La lecture de fichiers MQA dans Audirvana. Image MQA.

Créée par scission d’une branche de Meridian Audio, MQA promettait d’établir une nouvelle chaine de (re)production, en s’attachant particulièrement à la traçabilité des enregistrements. Pour assurer une « qualité master authentifiée », l’entreprise voulait établir un système de certification des enregistrements, contrôlé numériquement depuis le studio jusqu’aux enceintes.

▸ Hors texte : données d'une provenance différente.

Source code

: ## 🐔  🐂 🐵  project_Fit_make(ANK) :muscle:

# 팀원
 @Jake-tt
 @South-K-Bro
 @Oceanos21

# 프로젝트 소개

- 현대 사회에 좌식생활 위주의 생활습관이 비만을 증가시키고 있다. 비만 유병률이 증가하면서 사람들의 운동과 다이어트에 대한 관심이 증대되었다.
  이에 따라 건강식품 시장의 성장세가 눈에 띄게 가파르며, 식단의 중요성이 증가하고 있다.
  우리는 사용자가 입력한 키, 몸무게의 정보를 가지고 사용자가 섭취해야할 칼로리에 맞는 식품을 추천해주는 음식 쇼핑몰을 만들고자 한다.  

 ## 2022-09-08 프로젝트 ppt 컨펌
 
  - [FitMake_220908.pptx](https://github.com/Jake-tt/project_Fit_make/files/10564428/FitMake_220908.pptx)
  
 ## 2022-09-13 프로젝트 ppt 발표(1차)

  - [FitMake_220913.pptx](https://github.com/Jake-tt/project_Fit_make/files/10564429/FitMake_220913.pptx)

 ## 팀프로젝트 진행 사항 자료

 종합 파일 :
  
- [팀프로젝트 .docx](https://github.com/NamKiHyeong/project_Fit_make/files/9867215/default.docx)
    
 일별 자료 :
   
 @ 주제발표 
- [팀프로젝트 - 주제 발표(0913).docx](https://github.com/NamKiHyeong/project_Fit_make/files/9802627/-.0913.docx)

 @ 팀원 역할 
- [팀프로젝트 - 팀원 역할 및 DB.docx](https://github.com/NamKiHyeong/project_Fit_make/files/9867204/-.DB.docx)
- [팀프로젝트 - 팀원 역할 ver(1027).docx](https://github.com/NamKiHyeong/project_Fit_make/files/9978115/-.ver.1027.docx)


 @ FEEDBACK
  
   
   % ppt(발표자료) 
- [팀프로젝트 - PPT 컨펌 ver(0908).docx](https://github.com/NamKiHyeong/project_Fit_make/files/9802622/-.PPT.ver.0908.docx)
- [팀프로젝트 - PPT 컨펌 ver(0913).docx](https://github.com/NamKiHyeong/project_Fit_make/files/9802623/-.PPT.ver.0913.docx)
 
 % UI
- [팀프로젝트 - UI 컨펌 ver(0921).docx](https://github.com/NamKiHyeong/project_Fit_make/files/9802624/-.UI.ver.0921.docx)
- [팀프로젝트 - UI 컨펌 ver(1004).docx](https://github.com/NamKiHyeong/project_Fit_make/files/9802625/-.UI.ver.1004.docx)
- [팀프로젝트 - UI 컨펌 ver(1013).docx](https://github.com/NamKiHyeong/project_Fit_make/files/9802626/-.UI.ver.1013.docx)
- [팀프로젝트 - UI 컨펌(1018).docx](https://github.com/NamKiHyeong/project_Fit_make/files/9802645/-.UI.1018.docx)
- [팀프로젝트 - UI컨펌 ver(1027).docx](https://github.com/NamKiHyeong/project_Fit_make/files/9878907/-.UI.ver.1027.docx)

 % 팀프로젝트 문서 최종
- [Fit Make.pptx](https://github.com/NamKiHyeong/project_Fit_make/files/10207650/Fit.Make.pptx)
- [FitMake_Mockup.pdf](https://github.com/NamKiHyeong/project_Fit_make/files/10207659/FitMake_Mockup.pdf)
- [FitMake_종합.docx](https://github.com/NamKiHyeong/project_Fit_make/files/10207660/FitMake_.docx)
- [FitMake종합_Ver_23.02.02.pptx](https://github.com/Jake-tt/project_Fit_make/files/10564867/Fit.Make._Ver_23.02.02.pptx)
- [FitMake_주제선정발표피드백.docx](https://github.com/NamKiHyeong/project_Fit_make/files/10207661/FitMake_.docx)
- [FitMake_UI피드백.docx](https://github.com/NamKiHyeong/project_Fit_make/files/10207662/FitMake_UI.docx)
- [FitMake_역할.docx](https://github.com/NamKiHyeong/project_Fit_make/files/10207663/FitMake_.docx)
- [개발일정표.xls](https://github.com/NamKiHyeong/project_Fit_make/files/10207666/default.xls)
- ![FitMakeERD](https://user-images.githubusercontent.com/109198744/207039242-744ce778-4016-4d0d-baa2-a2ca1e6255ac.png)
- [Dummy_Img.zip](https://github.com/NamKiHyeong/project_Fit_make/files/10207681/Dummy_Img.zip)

Un témoin bleu devait attester la validité de la signature d’un fichier MQA Studio et garantir la parfaite reproduction de la musique. Mais en 2014, l’industrie se demandait encore comment diffuser en streaming des fichiers de « qualité studio ». MQA Ltd assurait apporter la solution avec son codec MQA, censé être capable de « plier » un fichier 24/192 dans un « origami musical » prenant moins de place qu’un fichier 16/44 avec une approche « perceptiblement sans perte ».

Voilà qui aurait été révolutionnaire… si cela avait été vrai. Les fondements de la technologie n’étaient pas insensés : les données des fréquences supérieures à 20 kHz étaient enfouies dans le bruit des fréquences inférieures, sous le seuil de l’audition, jusqu’à produire un fichier 16/44. Il était évident que ce processus était destructif, sans quoi MQA aurait réussi à dépasser le théorème de Nyquist-Shannon, mais sans documentation ni encodeur publics, il était bien difficile de mesurer l’ampleur des pertes.

Après plusieurs années de recherches indépendantes, il est devenu clair que ce processus de « pliage » réduisait fortement la gamme dynamique des morceaux, introduisait des scories parfois audibles, et augmentait le niveau de distorsion harmonique. Or dans le même temps, MQA Ltd a complètement abandonné sa démarche qualitative et réencodé massivement les catalogues des principales maisons de disque sans jamais revenir au master.

Audirvana Plus à l'écoute du MQA et du streaming audiophile

Il ne restait plus rien de la « qualité master authentifiée » que le témoin bleu, qui s’allume uniquement si l’éditeur du logiciel ou le fabricant du matériel paye une licence. À l’exception notable de Tidal, aucun service de streaming n’a adopté le codec MQA, le problème de la diffusion lossless ayant été résolu par l’augmentation de la capacité des réseaux. Qobuz et Deezer utilisent le codec open source FLAC, Apple préfère son propre codec open source ALAC, et Spotify continue d’ignorer royalement la question.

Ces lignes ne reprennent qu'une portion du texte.